Most commercial patterns don't fit perfectly straight from the envelope. Understanding how to grade and adjust a corset pattern for your measurements produces a far better result than simply cutting the closest size.

Grading Between Sizes
If your waist falls in one size and your hip in another, you need to grade between sizes — transitioning from the smaller size at the waist to the larger size at the hip. On a corset pattern, this is done by blending the cutting lines across the hip panels: cut the waist portion at the smaller size, then gradually blend outward to the larger size at the fullest hip measurement. This is a straightforward alteration that significantly improves fit for curvier figures.

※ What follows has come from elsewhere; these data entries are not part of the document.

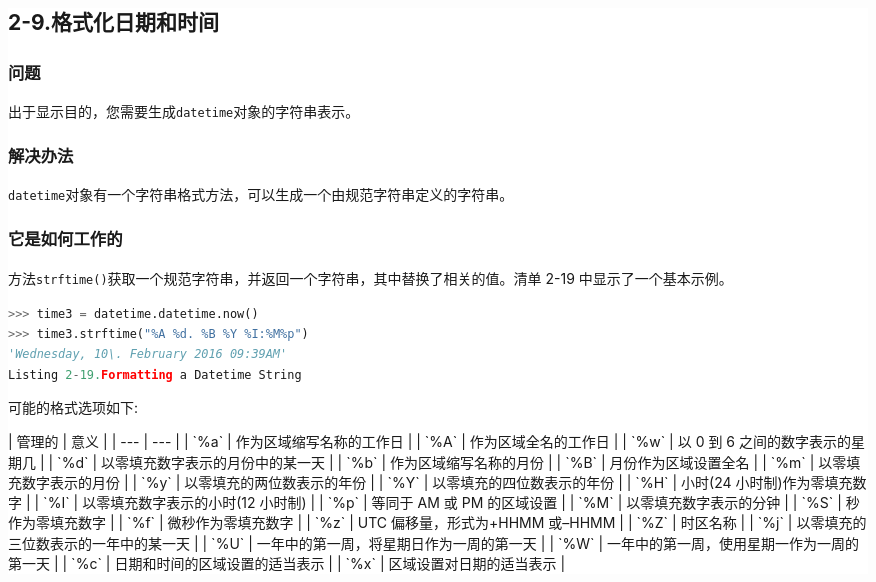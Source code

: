 ## 2-9.格式化日期和时间

### 问题

出于显示目的，您需要生成`datetime`对象的字符串表示。

### 解决办法

`datetime`对象有一个字符串格式方法，可以生成一个由规范字符串定义的字符串。

### 它是如何工作的

方法`strftime()`获取一个规范字符串，并返回一个字符串，其中替换了相关的值。清单 2-19 中显示了一个基本示例。

```py
>>> time3 = datetime.datetime.now()
>>> time3.strftime("%A %d. %B %Y %I:%M%p")
'Wednesday, 10\. February 2016 09:39AM'
Listing 2-19.Formatting a Datetime String

```

可能的格式选项如下:

<colgroup><col> <col></colgroup> 
| 管理的 | 意义 |
| --- | --- |
| `%a` | 作为区域缩写名称的工作日 |
| `%A` | 作为区域全名的工作日 |
| `%w` | 以 0 到 6 之间的数字表示的星期几 |
| `%d` | 以零填充数字表示的月份中的某一天 |
| `%b` | 作为区域缩写名称的月份 |
| `%B` | 月份作为区域设置全名 |
| `%m` | 以零填充数字表示的月份 |
| `%y` | 以零填充的两位数表示的年份 |
| `%Y` | 以零填充的四位数表示的年份 |
| `%H` | 小时(24 小时制)作为零填充数字 |
| `%I` | 以零填充数字表示的小时(12 小时制) |
| `%p` | 等同于 AM 或 PM 的区域设置 |
| `%M` | 以零填充数字表示的分钟 |
| `%S` | 秒作为零填充数字 |
| `%f` | 微秒作为零填充数字 |
| `%z` | UTC 偏移量，形式为+HHMM 或–HHMM |
| `%Z` | 时区名称 |
| `%j` | 以零填充的三位数表示的一年中的某一天 |
| `%U` | 一年中的第一周，将星期日作为一周的第一天 |
| `%W` | 一年中的第一周，使用星期一作为一周的第一天 |
| `%c` | 日期和时间的区域设置的适当表示 |
| `%x` | 区域设置对日期的适当表示 |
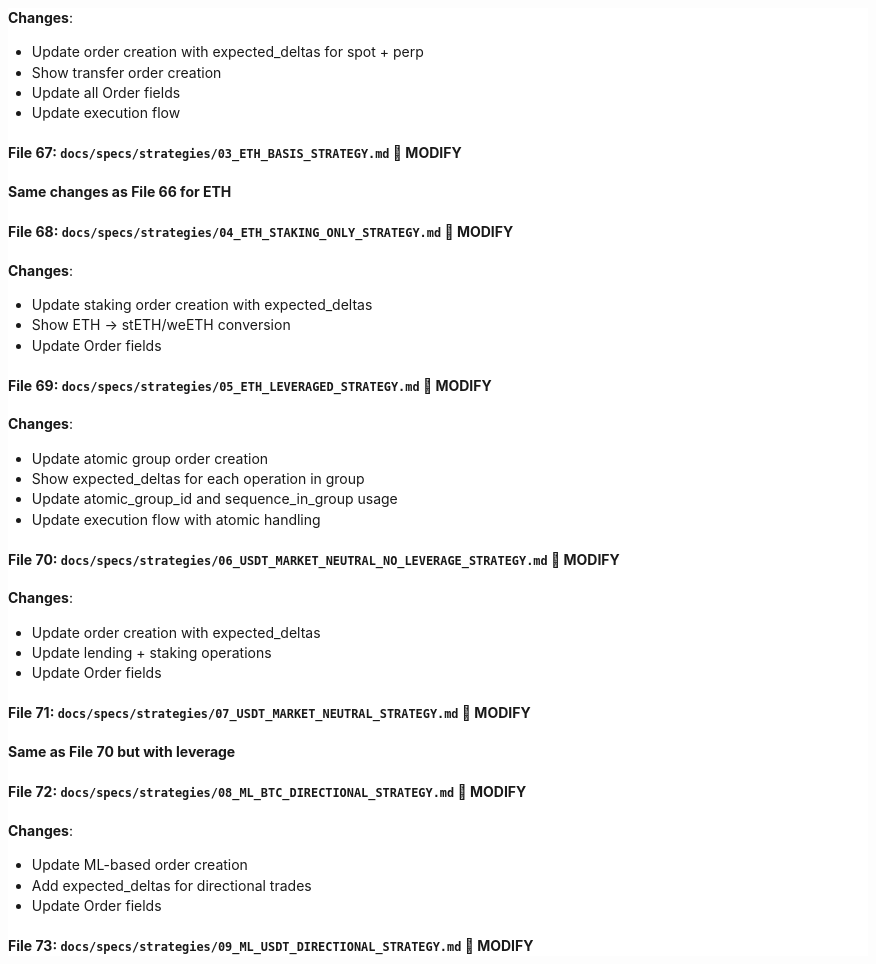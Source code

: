 **Changes**:

- Update order creation with expected_deltas for spot + perp
- Show transfer order creation
- Update all Order fields
- Update execution flow

#### File 67: `docs/specs/strategies/03_ETH_BASIS_STRATEGY.md` 🔧 MODIFY

**Same changes as File 66 for ETH**

#### File 68: `docs/specs/strategies/04_ETH_STAKING_ONLY_STRATEGY.md` 🔧 MODIFY

**Changes**:

- Update staking order creation with expected_deltas
- Show ETH → stETH/weETH conversion
- Update Order fields

#### File 69: `docs/specs/strategies/05_ETH_LEVERAGED_STRATEGY.md` 🔧 MODIFY

**Changes**:

- Update atomic group order creation
- Show expected_deltas for each operation in group
- Update atomic_group_id and sequence_in_group usage
- Update execution flow with atomic handling

#### File 70: `docs/specs/strategies/06_USDT_MARKET_NEUTRAL_NO_LEVERAGE_STRATEGY.md` 🔧 MODIFY

**Changes**:

- Update order creation with expected_deltas
- Update lending + staking operations
- Update Order fields

#### File 71: `docs/specs/strategies/07_USDT_MARKET_NEUTRAL_STRATEGY.md` 🔧 MODIFY

**Same as File 70 but with leverage**

#### File 72: `docs/specs/strategies/08_ML_BTC_DIRECTIONAL_STRATEGY.md` 🔧 MODIFY

**Changes**:

- Update ML-based order creation
- Add expected_deltas for directional trades
- Update Order fields

#### File 73: `docs/specs/strategies/09_ML_USDT_DIRECTIONAL_STRATEGY.md` 🔧 MODIFY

Full Bust Adjustment (Overbust)
A full bust adjustment adds circumference at the bust apex without changing the underbust or shoulder measurements. Method: slash the pattern piece from the bust apex toward the side seam; spread the pattern by the amount of additional circumference needed (half the total adjustment, since you're adjusting one side of the front); redraw the cutting lines. The FBA is essential for fitting overbust corsets to large or augmented busts.
Torso Length
Shorten by folding a horizontal tuck across the pattern piece; lengthen by slashing horizontally and spreading. For corsets, length adjustment is typically made at the waist panel (between the waist and hip measurement) rather than at the top or bottom edge, which would affect the curve of the silhouette.